(PAP) Rozłożenie w czasie procesu przewalutowania kredytów walutowych będzie istotnym elementem utrzymania stabilności finansowej państwa - powiedział prezes NBP Adam Glapiński.
"Rozłożenie w czasie będzie istotnym elementem utrzymania stabilności finansowej państwa" - powiedział Glapiński we wtorek podczas prezentacji szczegółów projektu ustawy frankowej.
"Trzeba pamiętać, że absolutnym priorytetem przy podejmowaniu działań musi być zachowanie stabilności finansowej państwa" - dodał.
Glapiński dodał, że w pracach nad kształtem ustawy autorom zależało na tym, aby był to proces kontrolowany i stopniowy.
"Pierwszym etatem rozwiązania jest kwestia spreadów walutowych. Jednorazowe, ustawowe przewalutowanie kredytów na złote jest niemożliwe. Stwarzałoby ono bardzo poważne zagrożenie m.in. dla polskiej waluty. Przewalutowanie powinno jednak nastąpić i będzie miało miejsce" - powiedział.

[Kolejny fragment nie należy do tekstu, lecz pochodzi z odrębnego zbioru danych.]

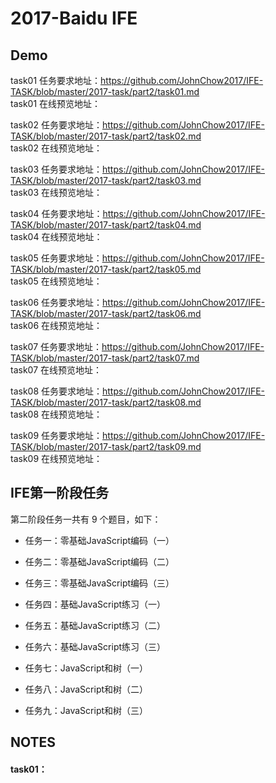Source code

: # 2017-Baidu IFE
## Demo
task01 任务要求地址：https://github.com/JohnChow2017/IFE-TASK/blob/master/2017-task/part2/task01.md<br>
task01 在线预览地址：

task02 任务要求地址：https://github.com/JohnChow2017/IFE-TASK/blob/master/2017-task/part2/task02.md<br>
task02 在线预览地址：

task03 任务要求地址：https://github.com/JohnChow2017/IFE-TASK/blob/master/2017-task/part2/task03.md<br>
task03 在线预览地址：

task04 任务要求地址：https://github.com/JohnChow2017/IFE-TASK/blob/master/2017-task/part2/task04.md<br>
task04 在线预览地址：

task05 任务要求地址：https://github.com/JohnChow2017/IFE-TASK/blob/master/2017-task/part2/task05.md<br>
task05 在线预览地址：

task06 任务要求地址：https://github.com/JohnChow2017/IFE-TASK/blob/master/2017-task/part2/task06.md<br>
task06 在线预览地址：

task07 任务要求地址：https://github.com/JohnChow2017/IFE-TASK/blob/master/2017-task/part2/task07.md<br>
task07 在线预览地址：

task08 任务要求地址：https://github.com/JohnChow2017/IFE-TASK/blob/master/2017-task/part2/task08.md<br>
task08 在线预览地址：

task09 任务要求地址：https://github.com/JohnChow2017/IFE-TASK/blob/master/2017-task/part2/task09.md<br>
task09 在线预览地址：
<br>
## IFE第一阶段任务

第二阶段任务一共有 9 个题目，如下：

* 任务一：零基础JavaScript编码（一）

* 任务二：零基础JavaScript编码（二）

* 任务三：零基础JavaScript编码（三）

* 任务四：基础JavaScript练习（一）

* 任务五：基础JavaScript练习（二）

* 任务六：基础JavaScript练习（三）

* 任务七：JavaScript和树（一）

* 任务八：JavaScript和树（二）

* 任务九：JavaScript和树（三）



## NOTES
#### task01：
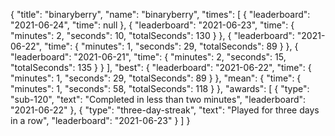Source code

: {
  "title": "binaryberry",
  "name": "binaryberry",
  "times": [
    {
      "leaderboard": "2021-06-24",
      "time": null
    },
    {
      "leaderboard": "2021-06-23",
      "time": {
        "minutes": 2,
        "seconds": 10,
        "totalSeconds": 130
      }
    },
    {
      "leaderboard": "2021-06-22",
      "time": {
        "minutes": 1,
        "seconds": 29,
        "totalSeconds": 89
      }
    },
    {
      "leaderboard": "2021-06-21",
      "time": {
        "minutes": 2,
        "seconds": 15,
        "totalSeconds": 135
      }
    }
  ],
  "best": {
    "leaderboard": "2021-06-22",
    "time": {
      "minutes": 1,
      "seconds": 29,
      "totalSeconds": 89
    }
  },
  "mean": {
    "time": {
      "minutes": 1,
      "seconds": 58,
      "totalSeconds": 118
    }
  },
  "awards": [
    {
      "type": "sub-120",
      "text": "Completed in less than two minutes",
      "leaderboard": "2021-06-22"
    },
    {
      "type": "three-day-streak",
      "text": "Played for three days in a row",
      "leaderboard": "2021-06-23"
    }
  ]
}
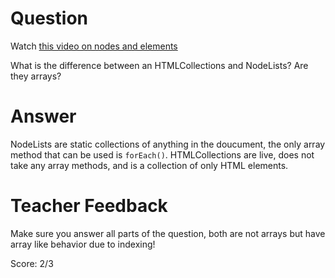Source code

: # Question
Watch [this video on nodes and elements](https://www.youtube.com/watch?v=rhvec8cXLlo)

What is the difference between an HTMLCollections and NodeLists? Are they arrays?

# Answer
NodeLists are static collections of anything in the doucument, the only array method that can be used is `forEach()`. HTMLCollections are live, does not take any array methods, and is a collection of only HTML elements.

# Teacher Feedback

Make sure you answer all parts of the question, both are not arrays but have array like behavior due to indexing!

Score: 2/3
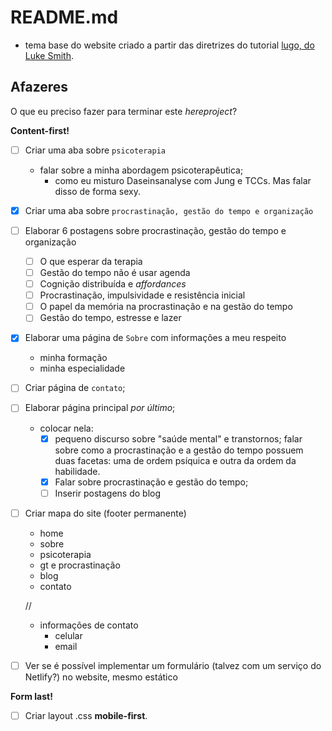 # README.md

- tema base do website criado a partir das diretrizes do tutorial [lugo, do Luke Smith](https://github.com/LukeSmithxyz/lugo).

## Afazeres

O que eu preciso fazer para terminar este _hereproject_?

**Content-first!**
- [ ] Criar uma aba sobre `psicoterapia` 
	- falar sobre a minha abordagem psicoterapêutica;
		- como eu misturo Daseinsanalyse com Jung e TCCs. Mas falar disso de forma sexy.
- [X] Criar uma aba sobre `procrastinação, gestão do tempo e organização`
- [ ] Elaborar 6 postagens sobre procrastinação, gestão do tempo e organização
	- [ ] O que esperar da terapia
	- [ ] Gestão do tempo não é usar agenda
	- [ ] Cognição distribuída e _affordances_
	- [ ] Procrastinação, impulsividade e resistência inicial
	- [ ] O papel da memória na procrastinação e na gestão do tempo
	- [ ] Gestão do tempo, estresse e lazer
- [X] Elaborar uma página de `Sobre` com informações a meu respeito
	- minha formação
	- minha especialidade
- [ ] Criar página de `contato`;
- [ ] Elaborar página principal _por último_;
	- colocar nela: 
		- [X] pequeno discurso sobre "saúde mental" e transtornos; falar sobre como a procrastinação e a gestão do tempo possuem duas facetas: uma de ordem psíquica e outra da ordem da habilidade.
		- [X] Falar sobre procrastinação e gestão do tempo;
		- [ ] Inserir postagens do blog

- [ ] Criar mapa do site (footer permanente)
	- home
	- sobre
	- psicoterapia
	- gt e procrastinação
	- blog
	- contato

	//

	- informações de contato
		- celular
		- email

- [ ] Ver se é possível implementar um formulário (talvez com um serviço do Netlify?) no website, mesmo estático

**Form last!**
- [ ] Criar layout .css **mobile-first**.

Dodał, że przewalutowanie nastąpi w "odpowiednim momencie"
"Podejmiemy zdecydowane działania nadzorcze, które poprzez silne bodźce będą skłaniały banki do restrukturyzacji kredytów walutowych. Chodzi o dodatkowe wymogi ostrożnościowe dla banków" - dodał.
Szef NBP powiedział, że miałyby to być wymogi kapitałowe, które zwiększałyby wagi ryzyka dla portfela walutowego, co spowodowałoby, że banki posiadające w portfelu kredytowym instrumenty walutowe musiałyby utrzymywać wskaźniki na poziomach istotnie wyższych niż dotychczas.